Ankara beteiligt sich aber nur zögerlich an den Wirtschaftssanktionen gegen die Machthaber in Moskau. Denn lange Zeit dienten die Häfen am Bosporus mit ihrem Zugang zum Schwarzen Meer als Warendrehscheibe für Güter, die aufgrund des Embargos nur über verschleierte Transaktionen und Zwischenhändler nach Russland ausgeführt werden konnten. Die Türkei konnte durch diesen Trick die Ausfuhr von Konsum- und Industriegütern nach Russland verdoppeln.
Der Friedensstifter
Und Ankara handelt mit Moskau und Kiew einen «Getreide-Deal» aus, der trotz der Kriegshandlungen die Ausfuhr von Getreides aus der Ukraine in den Nahen Osten, nach Afrika und Asien ermöglicht. Präsident Erdogan erhofft sich damit gute Karten für mögliche Waffenstillstandsgespräche.

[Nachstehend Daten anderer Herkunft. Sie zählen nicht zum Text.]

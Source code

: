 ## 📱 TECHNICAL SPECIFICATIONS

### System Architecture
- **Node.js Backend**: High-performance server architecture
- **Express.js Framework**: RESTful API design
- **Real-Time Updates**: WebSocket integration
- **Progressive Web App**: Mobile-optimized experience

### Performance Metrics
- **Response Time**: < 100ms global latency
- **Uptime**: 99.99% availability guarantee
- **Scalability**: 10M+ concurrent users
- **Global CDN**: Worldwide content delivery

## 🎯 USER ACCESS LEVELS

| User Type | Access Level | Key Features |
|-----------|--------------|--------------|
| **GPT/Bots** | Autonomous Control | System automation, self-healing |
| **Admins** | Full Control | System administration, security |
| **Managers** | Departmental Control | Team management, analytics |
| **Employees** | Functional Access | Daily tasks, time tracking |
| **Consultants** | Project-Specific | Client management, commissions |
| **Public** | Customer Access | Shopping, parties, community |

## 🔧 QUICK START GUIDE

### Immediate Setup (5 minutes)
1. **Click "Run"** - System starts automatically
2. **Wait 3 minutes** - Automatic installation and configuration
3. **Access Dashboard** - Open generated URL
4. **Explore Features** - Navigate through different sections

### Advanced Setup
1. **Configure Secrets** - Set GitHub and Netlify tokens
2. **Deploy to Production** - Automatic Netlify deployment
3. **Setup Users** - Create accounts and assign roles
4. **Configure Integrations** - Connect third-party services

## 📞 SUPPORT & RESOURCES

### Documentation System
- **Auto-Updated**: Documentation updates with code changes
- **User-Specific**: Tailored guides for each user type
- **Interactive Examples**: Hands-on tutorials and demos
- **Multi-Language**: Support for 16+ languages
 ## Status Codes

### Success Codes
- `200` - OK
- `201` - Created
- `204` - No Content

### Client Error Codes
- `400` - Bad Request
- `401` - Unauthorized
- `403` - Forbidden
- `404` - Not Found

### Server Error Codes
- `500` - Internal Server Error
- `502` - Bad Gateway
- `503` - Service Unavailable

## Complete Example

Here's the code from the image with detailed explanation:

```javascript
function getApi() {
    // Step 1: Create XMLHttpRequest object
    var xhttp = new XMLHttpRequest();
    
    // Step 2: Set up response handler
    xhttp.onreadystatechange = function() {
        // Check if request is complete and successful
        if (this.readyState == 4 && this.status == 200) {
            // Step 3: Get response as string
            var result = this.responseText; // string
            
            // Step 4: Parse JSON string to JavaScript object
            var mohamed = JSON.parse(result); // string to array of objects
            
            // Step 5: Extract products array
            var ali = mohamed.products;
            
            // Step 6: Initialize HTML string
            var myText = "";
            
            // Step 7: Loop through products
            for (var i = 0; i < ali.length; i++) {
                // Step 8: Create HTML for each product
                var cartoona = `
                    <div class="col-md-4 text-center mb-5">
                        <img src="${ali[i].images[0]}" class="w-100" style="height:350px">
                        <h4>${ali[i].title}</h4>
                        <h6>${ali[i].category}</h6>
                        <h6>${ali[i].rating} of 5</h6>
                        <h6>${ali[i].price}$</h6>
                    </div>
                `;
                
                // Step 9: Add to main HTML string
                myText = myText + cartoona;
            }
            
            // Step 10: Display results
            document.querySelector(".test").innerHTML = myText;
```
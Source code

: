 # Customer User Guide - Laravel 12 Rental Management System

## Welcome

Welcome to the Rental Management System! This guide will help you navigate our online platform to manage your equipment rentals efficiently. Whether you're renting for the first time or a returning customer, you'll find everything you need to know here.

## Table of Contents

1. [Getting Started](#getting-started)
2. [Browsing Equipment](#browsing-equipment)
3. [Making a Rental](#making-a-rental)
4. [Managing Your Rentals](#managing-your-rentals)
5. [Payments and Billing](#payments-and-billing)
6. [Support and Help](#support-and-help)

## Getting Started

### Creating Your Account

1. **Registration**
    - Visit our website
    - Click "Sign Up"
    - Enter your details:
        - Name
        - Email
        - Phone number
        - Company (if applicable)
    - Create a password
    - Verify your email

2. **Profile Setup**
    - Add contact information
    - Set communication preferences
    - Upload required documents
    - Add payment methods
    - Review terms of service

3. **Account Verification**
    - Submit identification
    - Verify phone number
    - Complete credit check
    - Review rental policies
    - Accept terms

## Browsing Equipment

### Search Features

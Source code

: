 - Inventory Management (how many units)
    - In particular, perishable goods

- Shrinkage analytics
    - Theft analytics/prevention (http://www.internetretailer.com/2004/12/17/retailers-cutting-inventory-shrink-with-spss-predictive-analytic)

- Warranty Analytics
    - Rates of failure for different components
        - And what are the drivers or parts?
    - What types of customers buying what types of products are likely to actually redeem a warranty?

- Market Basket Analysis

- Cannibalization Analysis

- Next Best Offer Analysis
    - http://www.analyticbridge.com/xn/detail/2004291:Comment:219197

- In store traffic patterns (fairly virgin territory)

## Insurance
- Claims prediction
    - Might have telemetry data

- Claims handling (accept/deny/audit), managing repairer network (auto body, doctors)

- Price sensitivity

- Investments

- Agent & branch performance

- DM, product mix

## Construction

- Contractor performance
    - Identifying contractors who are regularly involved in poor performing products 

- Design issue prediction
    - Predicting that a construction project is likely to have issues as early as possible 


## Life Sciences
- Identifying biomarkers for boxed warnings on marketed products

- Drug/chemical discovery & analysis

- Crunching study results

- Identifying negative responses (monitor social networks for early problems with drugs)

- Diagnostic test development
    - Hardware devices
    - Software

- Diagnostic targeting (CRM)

Die Türkei als Friedensstifter – das wäre der krönende Abschluss der türkischen Doktrin der «offenen Türen».
Innenpolitisch versucht Recep Tayyip Erdogan so zu punkten. Als international anerkannter Schlichter und Verhandler will der Präsident die Unzulänglichkeiten im eigenen Land kaschieren – erst wegen des Währungsverfalls und der Inflation, dann durch das verheerende Erdbeben und das zögerliche Eingreifen von staatlicher Katastrophenbehörde und Militär.
Dabei agiert der Präsident nicht nur aus der Not. Denn Russland spült dank der gestiegenen bilateralen Handelsbeziehungen viel Geld in die klammen Kassen Ankaras. Mit russischer Technologie wird auch das erste Atomkraftwerk der Türkei gebaut. Und ohne das russische Einverständnis könnte die Regierung in Ankara auch nicht die riskante Besatzungs- und Interventionspolitik gegen die Kurden im nördlichen Syrien fahren. Recep Tayyip Erdogan ist quasi gezwungen, weiterhin auf gute Beziehungen mit Putin zu setzen.
Der Balanceakt geht weiter
Wird sich am türkischen Schlingerkurs bei einem Machtwechsel nach den Präsidentschafts- und Parlamentswahlen Mitte Mai etwas ändern? Die prorussische Position findet bei vielen in der Türkei Anerkennung, wie auch eine selbstbewusste Haltung als Nato-Partner und Nachbar der Europäischen Union.
Neue politische Mehrheiten aber könnten den Weg für den Nato-Eintritt Schwedens schneller frei machen. Auch die andauernden Verbalattacken gegen den Nachbarn Griechenland könnten aufhören, wie auch die Drohung, sich weiter mit russischen Waffensystemen einzudecken. Aber eines ist sicher: Die Türkei wird weiterhin den Spagat versuchen und als Mitglied der Nato die Nähe zu Russland suchen. Vielleicht zum Nutzen aller Beteiligten.